An innovator of Impressionism, Camille Pissarro is closely associated with France and the seminal artistic movement he helped inspire there. His start in life and in painting, though, happened a world away, on the Caribbean island of St. Thomas, where he studied "waves, sand, birds, light" and dreamed in shades of blue.
In The Marriage of Opposites, Alice Hoffman unfolds the intriguing story of Pissarro's beginnings. She adeptly and beautifully imagines the tempestuous life of the artist's mother, Rachel Pomié, who defied convention for passion, and how his formative years on the island influenced him personally and professionally.
Growing up on then Dutch-held St. Thomas in the early 1800s, Rachel refuses to follow the rules. Constantly at odds with her stern mother, a pillar in their community of refugee Jewish settlers who fled persecution, she longs for a life in Paris. But despite Rachel's intelligence and headstrong nature, her future is not her own to determine. In her early 20s, she is married off to Isaac Petit, an older widower with three children, saving her father's company with the union and derailing her hopes of leaving the island.
Instead Rachel is firmly tethered to St. Thomas, becoming the mother of six children and step-children and helping Isaac run his retail business. Then, six years after their marriage, her husband dies of a heart attack while she is pregnant. Women aren't legally allowed to own property, and the business passes to Isaac's relatives in France.
Hoffman begins The Marriage of Opposites by focusing on Rachel, a fascinatingly complex character who drives the narrative even when readers aren't hearing from her directly. The first time the story switches perspectives is with the arrival of Frédéric Pizzarro, Isaac's 22-year-old nephew, to oversee the business in St. Thomas. Fresh off a voyage from France, he is immediately smitten with the tropical island--and with Rachel.

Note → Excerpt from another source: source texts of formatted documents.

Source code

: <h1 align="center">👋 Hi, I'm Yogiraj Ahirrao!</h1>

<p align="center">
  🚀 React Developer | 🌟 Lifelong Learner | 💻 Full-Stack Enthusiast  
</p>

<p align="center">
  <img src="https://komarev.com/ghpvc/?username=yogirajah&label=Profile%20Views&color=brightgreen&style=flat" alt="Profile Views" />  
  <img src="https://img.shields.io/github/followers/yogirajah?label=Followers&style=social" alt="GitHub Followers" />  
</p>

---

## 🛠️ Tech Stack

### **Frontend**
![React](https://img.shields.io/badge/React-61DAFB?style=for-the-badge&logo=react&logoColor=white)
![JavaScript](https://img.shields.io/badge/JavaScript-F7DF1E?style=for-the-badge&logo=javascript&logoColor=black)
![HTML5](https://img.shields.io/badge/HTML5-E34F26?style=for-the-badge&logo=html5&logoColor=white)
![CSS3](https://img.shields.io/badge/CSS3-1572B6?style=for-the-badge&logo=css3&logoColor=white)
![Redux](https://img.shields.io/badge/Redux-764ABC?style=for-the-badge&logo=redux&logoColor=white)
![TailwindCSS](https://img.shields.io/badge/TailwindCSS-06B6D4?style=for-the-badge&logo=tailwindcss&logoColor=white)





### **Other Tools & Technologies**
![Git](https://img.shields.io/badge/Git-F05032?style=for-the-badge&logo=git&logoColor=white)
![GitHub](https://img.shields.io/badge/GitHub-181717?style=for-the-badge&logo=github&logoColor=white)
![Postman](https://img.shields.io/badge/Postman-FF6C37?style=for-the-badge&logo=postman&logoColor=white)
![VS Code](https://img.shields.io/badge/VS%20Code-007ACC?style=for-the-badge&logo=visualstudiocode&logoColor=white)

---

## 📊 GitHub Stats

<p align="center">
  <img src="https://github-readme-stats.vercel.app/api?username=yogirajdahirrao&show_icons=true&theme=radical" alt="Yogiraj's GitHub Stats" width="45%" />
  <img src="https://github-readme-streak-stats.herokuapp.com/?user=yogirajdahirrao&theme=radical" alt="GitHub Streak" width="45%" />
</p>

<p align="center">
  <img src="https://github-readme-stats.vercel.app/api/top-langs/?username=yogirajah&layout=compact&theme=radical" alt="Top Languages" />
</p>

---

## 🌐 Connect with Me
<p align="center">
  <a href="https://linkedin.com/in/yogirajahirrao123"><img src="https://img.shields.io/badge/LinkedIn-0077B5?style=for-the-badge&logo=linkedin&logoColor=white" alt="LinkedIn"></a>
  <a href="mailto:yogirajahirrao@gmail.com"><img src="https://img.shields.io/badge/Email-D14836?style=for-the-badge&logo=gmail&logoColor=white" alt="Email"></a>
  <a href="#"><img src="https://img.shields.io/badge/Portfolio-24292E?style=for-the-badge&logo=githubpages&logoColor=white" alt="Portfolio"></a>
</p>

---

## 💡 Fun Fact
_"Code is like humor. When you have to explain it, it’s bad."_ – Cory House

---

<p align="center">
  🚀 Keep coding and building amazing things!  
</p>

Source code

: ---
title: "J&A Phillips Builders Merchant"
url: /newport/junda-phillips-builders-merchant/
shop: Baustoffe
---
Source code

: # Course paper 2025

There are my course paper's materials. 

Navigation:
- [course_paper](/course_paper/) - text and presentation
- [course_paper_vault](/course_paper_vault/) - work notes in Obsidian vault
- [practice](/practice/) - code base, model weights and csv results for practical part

The sultry St. Thomas that Hoffman describes is an exotic place with jasmine-scented air, gritty, bustling wharves, houses built on stilts and accented with brightly hued shutters, pink bougainvillea climbing stucco walls and parrots perched in tamarind trees. The Jewish population--called Creoles, Europeans who have never been in Europe--accounts for nearly half the island's inhabitants, who share the space with the native Caribs. But even on this "small speck of land" suspended in the sea, written and unwritten rules govern people's behavior.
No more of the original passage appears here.